Your company’s 401K plan is a critical tool used by you and your employees to save for retirement. You know that a 401K plan will not only allow you to offer a competitive benefits package to attract and retain top talent, but run properly, it can also help you to build wealth outside of your company, on a tax efficient basis, for your retirement years.
Unfortunately, maximizing the advantages of your 401K plan isn’t an easy task. It requires a certain level of knowledge and experience that you might not have. And that’s why you hired an advisor to help you run it.
But do you know for certain that your advisor is doing his or her job correctly? That he is the type of financial advisor you need? Is your advisor truly offering you the insights and recommendations that you need to maximize the plan’s benefits? Without the right advisor on your side to help, both you and your employees will lose out.
Consider these factors that make a good 401K advisor.
The large majority (over 98%) of the 330,000 financial advisors in the United States manage less than ten 401K plans, according to the Retirement Advisor University. And 75% of these advisors manage three plans or less.
What does this mean? That most advisors don’t specialize in retirement plans. Many financial advisors simply take on the management of 401K plans because a friend, acquaintance, or family member has asked them to. They think that because they’re financial advisors, they’ll know enough to get by and run the plan efficiently enough. Why not? It’s extra work for them.
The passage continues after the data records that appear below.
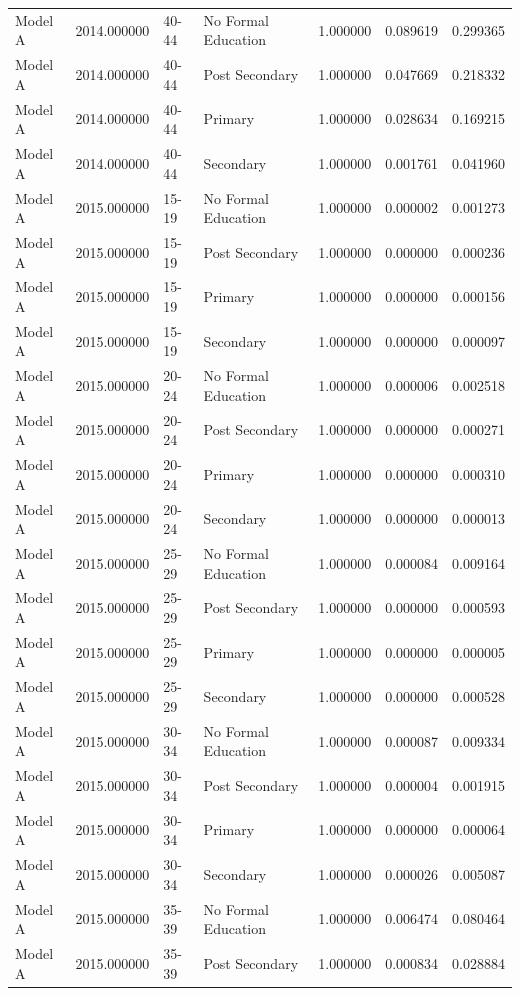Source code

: \begin{table}[ht]
\begin{tabular}{lrllrrr}
Model A & 2014.000000 & 40-44 & No Formal Education & 1.000000 & 0.089619 & 0.299365 \\
Model A & 2014.000000 & 40-44 & Post Secondary & 1.000000 & 0.047669 & 0.218332 \\
Model A & 2014.000000 & 40-44 & Primary & 1.000000 & 0.028634 & 0.169215 \\
Model A & 2014.000000 & 40-44 & Secondary & 1.000000 & 0.001761 & 0.041960 \\
Model A & 2015.000000 & 15-19 & No Formal Education & 1.000000 & 0.000002 & 0.001273 \\
Model A & 2015.000000 & 15-19 & Post Secondary & 1.000000 & 0.000000 & 0.000236 \\
Model A & 2015.000000 & 15-19 & Primary & 1.000000 & 0.000000 & 0.000156 \\
Model A & 2015.000000 & 15-19 & Secondary & 1.000000 & 0.000000 & 0.000097 \\
Model A & 2015.000000 & 20-24 & No Formal Education & 1.000000 & 0.000006 & 0.002518 \\
Model A & 2015.000000 & 20-24 & Post Secondary & 1.000000 & 0.000000 & 0.000271 \\
Model A & 2015.000000 & 20-24 & Primary & 1.000000 & 0.000000 & 0.000310 \\
Model A & 2015.000000 & 20-24 & Secondary & 1.000000 & 0.000000 & 0.000013 \\
Model A & 2015.000000 & 25-29 & No Formal Education & 1.000000 & 0.000084 & 0.009164 \\
Model A & 2015.000000 & 25-29 & Post Secondary & 1.000000 & 0.000000 & 0.000593 \\
Model A & 2015.000000 & 25-29 & Primary & 1.000000 & 0.000000 & 0.000005 \\
Model A & 2015.000000 & 25-29 & Secondary & 1.000000 & 0.000000 & 0.000528 \\
Model A & 2015.000000 & 30-34 & No Formal Education & 1.000000 & 0.000087 & 0.009334 \\
Model A & 2015.000000 & 30-34 & Post Secondary & 1.000000 & 0.000004 & 0.001915 \\
Model A & 2015.000000 & 30-34 & Primary & 1.000000 & 0.000000 & 0.000064 \\
Model A & 2015.000000 & 30-34 & Secondary & 1.000000 & 0.000026 & 0.005087 \\
Model A & 2015.000000 & 35-39 & No Formal Education & 1.000000 & 0.006474 & 0.080464 \\
Model A & 2015.000000 & 35-39 & Post Secondary & 1.000000 & 0.000834 & 0.028884 \\

\end{tabular}
\end{table}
Chances are, your financial advisor is in the large majority that doesn’t specialize in retirement plans, especially if he’s a friend or was referred by one. And for this reason, he might not be the right advisor for your needs.
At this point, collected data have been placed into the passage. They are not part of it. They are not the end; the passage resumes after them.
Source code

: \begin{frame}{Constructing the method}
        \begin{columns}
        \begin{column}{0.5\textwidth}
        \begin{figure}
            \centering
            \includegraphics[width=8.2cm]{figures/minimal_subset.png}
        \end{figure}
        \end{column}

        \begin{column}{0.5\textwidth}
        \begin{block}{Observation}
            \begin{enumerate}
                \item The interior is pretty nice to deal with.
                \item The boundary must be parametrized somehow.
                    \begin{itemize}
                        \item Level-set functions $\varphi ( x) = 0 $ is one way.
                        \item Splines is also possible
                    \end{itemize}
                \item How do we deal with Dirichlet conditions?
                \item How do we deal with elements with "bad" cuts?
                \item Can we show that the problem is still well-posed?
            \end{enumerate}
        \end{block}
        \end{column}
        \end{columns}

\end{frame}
Consider your advisor’s credentials. Does he go to conferences? Did he dedicate the time to become accredited in this subject? Does he keep up with retirement plan best practices and trends? Does he, honestly, have much more experience than you do managing these plans? The answers to these questions can help you determine whether or not you’re relying on a good advisor.
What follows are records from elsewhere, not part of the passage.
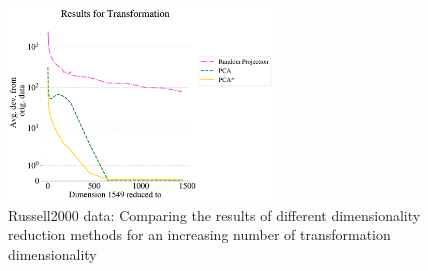 \documentclass[pdftex,12pt,a4paper]{report}
\begin{document}
\begin{figure}[htb!]
    \includegraphics[width=7cm]{./images/real-world/russell2000_stock/avg_dev_vs_dyn_low/transformed_1lines_504points_multiple_scalar_product.pdf}
    \caption{Russell2000 data: Comparing the results of different dimensionality reduction methods for an increasing number of transformation dimensionality} \label{fig:avg_dev_vs_low_dim-russell}
\end{figure}
\end{document}
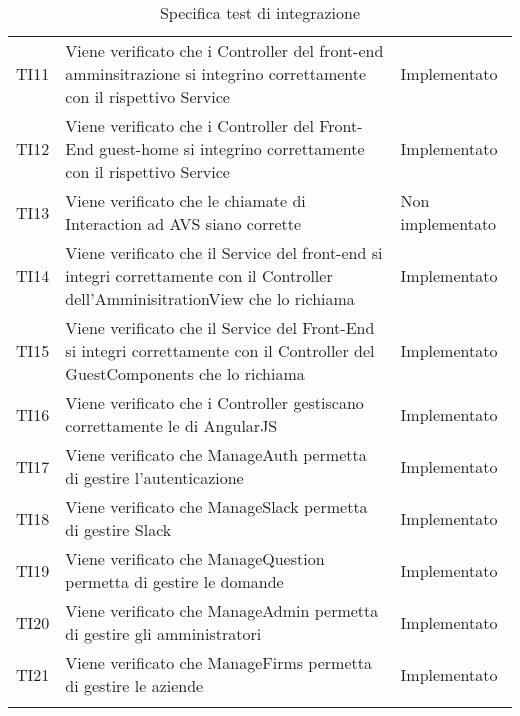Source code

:\documentclass[../PianoDiQualifica_v3.0.0.tex]{subfiles}
\begin{document}
\begin{longtable}[c] { >{\centering\arraybackslash}p{4cm} p{7cm} >{\centering\arraybackslash}p{4cm}}
			\midrule
			\addlinespace[0.3em]
			TI11 & Viene verificato che i Controller del front-end amminsitrazione si integrino correttamente con il rispettivo Service & Implementato \\
			\addlinespace[0.3em]
			\midrule
			\addlinespace[0.3em]
			TI12 & Viene verificato che i Controller del Front-End guest-home si integrino correttamente con il rispettivo Service & Implementato \\
			\addlinespace[0.3em]
			\midrule
			\addlinespace[0.3em]
			TI13 & Viene verificato che le chiamate di Interaction ad AVS siano corrette & Non implementato \\
			\addlinespace[0.3em]
			\midrule
			\addlinespace[0.3em]
			TI14 & Viene verificato che il Service del front-end si integri correttamente con il Controller dell'AmminisitrationView che lo richiama & Implementato \\
			\addlinespace[0.3em]
			\midrule
			\addlinespace[0.3em]
			TI15 & Viene verificato che il Service del Front-End si integri correttamente con il Controller del GuestComponents che lo richiama & Implementato \\
			\addlinespace[0.3em]
			\midrule
			\addlinespace[0.3em]
			TI16 & Viene verificato che i Controller gestiscano correttamente le \gl{root} di AngularJS & Implementato \\
			\addlinespace[0.3em]
			\midrule
			\addlinespace[0.3em]
			TI17 & Viene verificato che ManageAuth permetta di gestire l'autenticazione & Implementato \\
			\addlinespace[0.3em]
			\midrule
			\addlinespace[0.3em]
			TI18 & Viene verificato che ManageSlack permetta di gestire Slack & Implementato \\
			\addlinespace[0.3em]
			\midrule
			\addlinespace[0.3em]
			TI19 & Viene verificato che ManageQuestion permetta di gestire le domande & Implementato \\
			\addlinespace[0.3em]
			\midrule
			\addlinespace[0.3em]
			TI20 & Viene verificato che ManageAdmin permetta di gestire gli amministratori & Implementato \\
			\addlinespace[0.3em]
			\midrule
			\addlinespace[0.3em]
			TI21 & Viene verificato che ManageFirms permetta di gestire le aziende & Implementato \\
			\bottomrule
			\caption{Specifica test di integrazione}
	\end{longtable}

	\newpage
	\newpage
\end{document}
An advisor who serves as a fiduciary on your plan is one that you can trust because he is personally liable for it. He holds a legal or ethical relationship of trust. Do you know if your advisor is named as a fiduciary to your plan as a 3(21) or a 3(38) fiduciary, as defined under ERISA, the federal statutes governing retirement plans? Does he have fiduciary accreditation, such as AIF® or Accredited Investment Fiduciary®?
The fiduciary duty is the highest standard of care and helps ensure that your advisor is putting your interest above his own, that no conflicts of interests exist, and that no personal profits will be made by the advisor. It also means that the advisor is responsible for making sure that the investment advice he gives is complete and accurate, that the analysis is as thorough as possible, and that he strives to trade securities with the best combination of efficient execution and low cost. When you hire a fiduciary, you’ll know that your best interests are top priority.
Communication and Involvement
Far too many business owners will say that the last time they talked to their 401K advisor was when they bought their plans. A good advisor will stay in constant and direct communication with you. He will keep you up to date, offer suggestions and advice, and will take an active involvement role in the plan’s management. A good advisor will be committed to educating you and your employees in order to garner high levels of participation and maximize the plan’s benefit.